Instructor: Rebecca Gillaspy

Dr. Gillaspy has taught health science at University of Phoenix and Ashford University and has a degree from Palmer College of Chiropractic.

In the race to become the president of the United States, you have to get people to vote for you, but you also need votes from the Electoral College. Learn how the 12th Amendment changed the way the president and vice president is voted into office.

What is The 12th Amendment?

Let's say that your school is having an election and you are one of two candidates running for president. On election day, each student casts a ballot in his or her classroom. Whichever candidate gets the most votes wins the popular vote, but they might not win the election. Do you know why? The answer is because your school follows the rules set by the 12th Amendment, just like the United States government.

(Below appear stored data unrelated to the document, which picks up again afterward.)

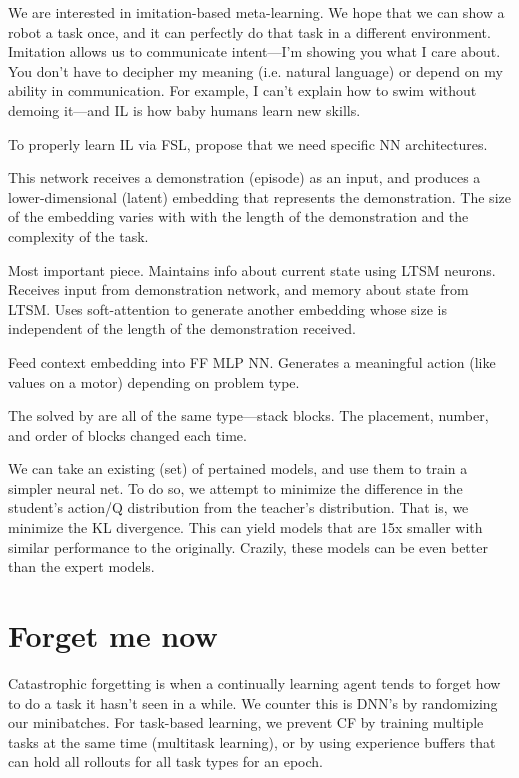 \documentclass[american]{IEEEtran}   	%
\begin{document}
We are interested in imitation-based meta-learning\cite{duan2017oneshot}.
We hope that we can show a robot a task once, and it can perfectly do that task in a different environment.
Imitation allows us to communicate intent---I'm showing you what I care about.
You don't have to decipher my meaning (i.e. natural language) or depend on my ability in communication.
For example, I can't explain how to swim without demoing it---and IL is how baby humans learn new skills.

To properly learn IL via FSL, \cite{duan2017oneshot} propose that we need specific NN architectures.
\begin{description}[leftmargin=1cm, style=nextline]
	\item[Demonstration Network]
	This network receives a demonstration (episode) as an input, and produces a lower-dimensional (latent) embedding that represents the demonstration.
	The size of the embedding varies with with the length of the demonstration and the complexity of the task.
	
	\item[Context Network]
	Most important piece.
	Maintains info about current state using LTSM neurons.
	Receives input from demonstration network, and memory about state from LTSM.
	Uses soft-attention to generate another embedding whose size is independent of the length of the demonstration received.
	
	\item[Manipulation Network]
	Feed context embedding into FF MLP NN.
	Generates a meaningful action (like values on a motor) depending on problem type.
\end{description}

The  solved by \cite{duan2017oneshot} are all of the same type---stack blocks.
The placement, number, and order of blocks changed each time.


We can take an existing (set) of pertained models, and use them to train a simpler neural net\cite{rusu2015policy}.
To do so, we attempt to minimize the difference in the student's action/Q distribution from the teacher's distribution.
That is, we minimize the KL divergence.
This can yield models that are 15x smaller with similar performance to the originally.
Crazily, these  models can be even better than the expert models.



\section{Forget me now}
Catastrophic forgetting is when a continually learning agent tends to forget how to do a task it hasn't seen in a while\cite{Kirkpatrick_2017}.
We counter this is DNN's by randomizing our minibatches.
For task-based learning, we prevent CF by training multiple tasks at the same time (multitask learning), or by using experience buffers that can hold all rollouts for all task types for an epoch\cite{Kirkpatrick_2017,parisotto2015actormimic}. 
\end{document}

The 12th Amendment was a change made to the U.S. Constitution.
Constitution

The 12th Amendment, which was signed into law in 1804, is a change that was made to the U.S. Constitution that put the Electoral College in charge of electing the president and vice president. The Electoral College is a group of people that represent each of the 50 states and Washington, D.C. Their job is to formally cast votes for the president and vice president.

Each state has a set number of electoral votes based on how many people live in the state. For example, a lot of people live in California, so that state has 55 electoral votes. There aren't as many people living in Wyoming, so that state only has 3 electoral votes.

The number of electoral votes for each state is determined by the state population.
ECMap

How Electoral Votes Work

On Election Day, the American people cast their votes in their home state. Those votes are counted up in the state, and whichever candidate gets the majority of votes in his or her state is supposed to get all of the electoral votes for that state.

With the Electoral College system, a candidate could win the popular vote, but get fewer Electoral College votes and lose the election. This happened to Al Gore in the 2000 presidential race. Gore had more votes from the public but fewer Electoral College votes, so he lost the election to George W. Bush.

If your school ran on the Electoral College system, each student would be like an American voter and each classroom would be like a state. The classrooms with the most students would have the most Electoral College votes. To get elected to be the president of your school, you'd have to get the most electoral votes.